[Opening DATA EXCERPTS section]
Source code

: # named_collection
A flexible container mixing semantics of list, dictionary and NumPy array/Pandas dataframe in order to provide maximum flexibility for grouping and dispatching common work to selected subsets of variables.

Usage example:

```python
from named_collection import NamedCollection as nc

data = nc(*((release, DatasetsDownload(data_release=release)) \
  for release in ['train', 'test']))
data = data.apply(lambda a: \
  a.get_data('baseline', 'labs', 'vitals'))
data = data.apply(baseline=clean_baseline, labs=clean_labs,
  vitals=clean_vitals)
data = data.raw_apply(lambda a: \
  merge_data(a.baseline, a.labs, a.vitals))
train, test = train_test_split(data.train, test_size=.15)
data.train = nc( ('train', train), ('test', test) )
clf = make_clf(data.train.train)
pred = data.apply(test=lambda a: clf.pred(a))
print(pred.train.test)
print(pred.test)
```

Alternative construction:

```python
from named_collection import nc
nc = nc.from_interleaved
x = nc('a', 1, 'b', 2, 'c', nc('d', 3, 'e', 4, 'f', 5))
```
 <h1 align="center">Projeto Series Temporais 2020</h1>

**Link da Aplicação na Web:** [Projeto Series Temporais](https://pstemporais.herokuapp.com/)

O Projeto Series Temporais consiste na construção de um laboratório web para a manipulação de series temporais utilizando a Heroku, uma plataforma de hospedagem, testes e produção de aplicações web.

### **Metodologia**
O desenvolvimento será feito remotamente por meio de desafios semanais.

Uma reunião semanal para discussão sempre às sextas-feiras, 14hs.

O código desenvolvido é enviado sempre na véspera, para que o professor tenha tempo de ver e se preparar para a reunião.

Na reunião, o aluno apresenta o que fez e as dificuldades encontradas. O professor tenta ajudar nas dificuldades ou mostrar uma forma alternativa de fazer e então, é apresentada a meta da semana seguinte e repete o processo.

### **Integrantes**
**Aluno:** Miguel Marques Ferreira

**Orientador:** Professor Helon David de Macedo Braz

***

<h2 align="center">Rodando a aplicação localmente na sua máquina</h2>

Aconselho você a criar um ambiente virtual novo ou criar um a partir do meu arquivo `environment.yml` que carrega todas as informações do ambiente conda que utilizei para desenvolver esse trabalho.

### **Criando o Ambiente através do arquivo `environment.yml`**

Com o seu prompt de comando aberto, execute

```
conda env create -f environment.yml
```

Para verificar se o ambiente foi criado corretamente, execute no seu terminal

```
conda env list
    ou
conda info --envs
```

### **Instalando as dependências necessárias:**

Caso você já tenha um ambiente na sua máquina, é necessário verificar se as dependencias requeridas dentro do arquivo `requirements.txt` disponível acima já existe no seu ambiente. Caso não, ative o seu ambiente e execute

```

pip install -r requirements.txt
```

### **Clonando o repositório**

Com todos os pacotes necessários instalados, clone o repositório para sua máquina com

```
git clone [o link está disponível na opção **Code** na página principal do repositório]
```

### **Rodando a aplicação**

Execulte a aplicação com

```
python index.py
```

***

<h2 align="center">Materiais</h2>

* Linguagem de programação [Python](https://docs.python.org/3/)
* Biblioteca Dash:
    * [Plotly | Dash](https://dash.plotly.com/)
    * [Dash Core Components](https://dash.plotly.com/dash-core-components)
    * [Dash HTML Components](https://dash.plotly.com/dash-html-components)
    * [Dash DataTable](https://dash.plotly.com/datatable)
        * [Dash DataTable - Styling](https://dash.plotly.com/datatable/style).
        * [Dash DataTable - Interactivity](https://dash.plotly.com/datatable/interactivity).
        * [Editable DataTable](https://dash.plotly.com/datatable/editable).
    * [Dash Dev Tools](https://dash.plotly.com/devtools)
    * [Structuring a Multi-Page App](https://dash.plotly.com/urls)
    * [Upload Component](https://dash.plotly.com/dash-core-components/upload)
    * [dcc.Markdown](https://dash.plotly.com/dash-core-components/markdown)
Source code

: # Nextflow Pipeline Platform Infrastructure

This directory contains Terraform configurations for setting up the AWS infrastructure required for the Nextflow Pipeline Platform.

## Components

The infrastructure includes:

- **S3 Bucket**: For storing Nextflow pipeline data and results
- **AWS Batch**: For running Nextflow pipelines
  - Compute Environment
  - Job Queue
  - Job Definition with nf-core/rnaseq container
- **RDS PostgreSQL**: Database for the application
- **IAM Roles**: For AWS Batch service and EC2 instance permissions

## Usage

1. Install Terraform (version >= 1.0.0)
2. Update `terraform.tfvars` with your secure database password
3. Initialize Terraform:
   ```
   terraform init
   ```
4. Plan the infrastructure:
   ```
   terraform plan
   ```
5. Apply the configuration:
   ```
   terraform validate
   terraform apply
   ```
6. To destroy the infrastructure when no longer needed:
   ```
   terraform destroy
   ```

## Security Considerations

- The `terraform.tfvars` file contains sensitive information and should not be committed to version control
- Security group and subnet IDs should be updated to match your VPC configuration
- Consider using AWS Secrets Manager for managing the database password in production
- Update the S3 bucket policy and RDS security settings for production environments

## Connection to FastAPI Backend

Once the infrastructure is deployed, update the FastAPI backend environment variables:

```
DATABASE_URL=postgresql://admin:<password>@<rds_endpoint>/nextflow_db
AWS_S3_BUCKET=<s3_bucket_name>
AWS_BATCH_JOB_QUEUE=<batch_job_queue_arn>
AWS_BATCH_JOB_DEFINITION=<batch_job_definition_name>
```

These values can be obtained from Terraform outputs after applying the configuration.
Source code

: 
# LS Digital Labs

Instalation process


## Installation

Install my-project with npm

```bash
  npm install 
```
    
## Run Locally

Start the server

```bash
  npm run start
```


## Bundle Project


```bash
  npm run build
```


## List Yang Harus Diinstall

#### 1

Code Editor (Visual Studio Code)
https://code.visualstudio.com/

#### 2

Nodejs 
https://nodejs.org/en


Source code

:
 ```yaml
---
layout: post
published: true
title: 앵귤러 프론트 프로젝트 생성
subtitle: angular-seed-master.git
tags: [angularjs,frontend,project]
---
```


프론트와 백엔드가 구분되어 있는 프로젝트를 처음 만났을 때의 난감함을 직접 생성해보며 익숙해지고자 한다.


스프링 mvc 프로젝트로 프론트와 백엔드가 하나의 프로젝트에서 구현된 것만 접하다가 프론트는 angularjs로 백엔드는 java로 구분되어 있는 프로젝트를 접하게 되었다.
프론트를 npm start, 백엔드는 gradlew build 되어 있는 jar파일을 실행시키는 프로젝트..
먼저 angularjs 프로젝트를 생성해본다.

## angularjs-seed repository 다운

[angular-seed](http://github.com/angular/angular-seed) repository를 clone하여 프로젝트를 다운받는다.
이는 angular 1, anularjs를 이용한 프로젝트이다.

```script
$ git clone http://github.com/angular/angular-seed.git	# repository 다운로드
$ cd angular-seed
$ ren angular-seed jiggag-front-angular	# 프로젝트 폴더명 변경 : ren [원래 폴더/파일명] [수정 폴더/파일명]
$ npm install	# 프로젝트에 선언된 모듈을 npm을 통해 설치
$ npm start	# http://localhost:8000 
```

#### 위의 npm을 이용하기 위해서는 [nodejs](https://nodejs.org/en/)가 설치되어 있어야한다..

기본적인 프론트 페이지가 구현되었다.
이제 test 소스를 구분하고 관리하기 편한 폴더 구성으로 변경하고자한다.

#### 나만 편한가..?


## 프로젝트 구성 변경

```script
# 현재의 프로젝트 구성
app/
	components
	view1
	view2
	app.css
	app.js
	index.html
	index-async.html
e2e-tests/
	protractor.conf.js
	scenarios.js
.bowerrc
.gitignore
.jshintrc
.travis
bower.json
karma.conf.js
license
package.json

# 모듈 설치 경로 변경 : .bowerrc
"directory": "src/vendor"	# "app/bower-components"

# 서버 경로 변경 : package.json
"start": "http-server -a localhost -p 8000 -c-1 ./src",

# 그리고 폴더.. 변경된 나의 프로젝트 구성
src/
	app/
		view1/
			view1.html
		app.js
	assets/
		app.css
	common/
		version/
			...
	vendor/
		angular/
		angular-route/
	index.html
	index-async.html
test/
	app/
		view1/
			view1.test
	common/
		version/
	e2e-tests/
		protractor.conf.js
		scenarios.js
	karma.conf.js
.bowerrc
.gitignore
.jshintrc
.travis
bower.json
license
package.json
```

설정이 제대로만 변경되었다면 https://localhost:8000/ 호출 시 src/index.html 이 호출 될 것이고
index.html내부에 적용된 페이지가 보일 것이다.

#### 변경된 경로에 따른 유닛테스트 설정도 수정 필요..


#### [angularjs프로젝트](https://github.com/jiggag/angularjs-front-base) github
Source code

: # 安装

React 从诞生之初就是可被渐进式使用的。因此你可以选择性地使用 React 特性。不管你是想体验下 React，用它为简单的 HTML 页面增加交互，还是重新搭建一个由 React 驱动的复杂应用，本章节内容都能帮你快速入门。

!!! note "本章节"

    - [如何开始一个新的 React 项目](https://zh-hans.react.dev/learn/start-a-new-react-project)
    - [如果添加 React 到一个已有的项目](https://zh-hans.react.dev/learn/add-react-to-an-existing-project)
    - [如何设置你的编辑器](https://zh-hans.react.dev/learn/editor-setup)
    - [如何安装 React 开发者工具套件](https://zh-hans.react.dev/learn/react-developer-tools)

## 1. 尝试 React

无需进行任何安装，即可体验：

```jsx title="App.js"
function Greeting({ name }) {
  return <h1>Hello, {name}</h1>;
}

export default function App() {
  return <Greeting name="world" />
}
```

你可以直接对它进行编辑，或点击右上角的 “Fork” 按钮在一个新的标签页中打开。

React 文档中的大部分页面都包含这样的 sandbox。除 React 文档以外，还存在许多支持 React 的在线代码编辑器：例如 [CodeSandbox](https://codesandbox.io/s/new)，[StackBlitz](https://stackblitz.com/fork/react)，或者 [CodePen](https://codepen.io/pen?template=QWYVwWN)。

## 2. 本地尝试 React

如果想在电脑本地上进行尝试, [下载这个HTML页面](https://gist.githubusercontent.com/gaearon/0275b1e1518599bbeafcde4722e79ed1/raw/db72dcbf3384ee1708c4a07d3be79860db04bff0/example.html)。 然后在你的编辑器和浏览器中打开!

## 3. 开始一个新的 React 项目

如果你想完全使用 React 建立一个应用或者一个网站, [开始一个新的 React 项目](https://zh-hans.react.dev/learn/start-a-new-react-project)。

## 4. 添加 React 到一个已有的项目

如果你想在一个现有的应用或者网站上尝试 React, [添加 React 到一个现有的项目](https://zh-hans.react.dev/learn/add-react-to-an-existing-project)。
[Closing DATA EXCERPTS section]
Only lines with the word "existing" are wanted, so copy each one from the records.

◆ **WRITTEN ANSWER**:
    - [如果添加 React 到一个已有的项目](https://zh-hans.react.dev/learn/add-react-to-an-existing-project)
如果你想在一个现有的应用或者网站上尝试 React, [添加 React 到一个现有的项目](https://zh-hans.react.dev/learn/add-react-to-an-existing-project)。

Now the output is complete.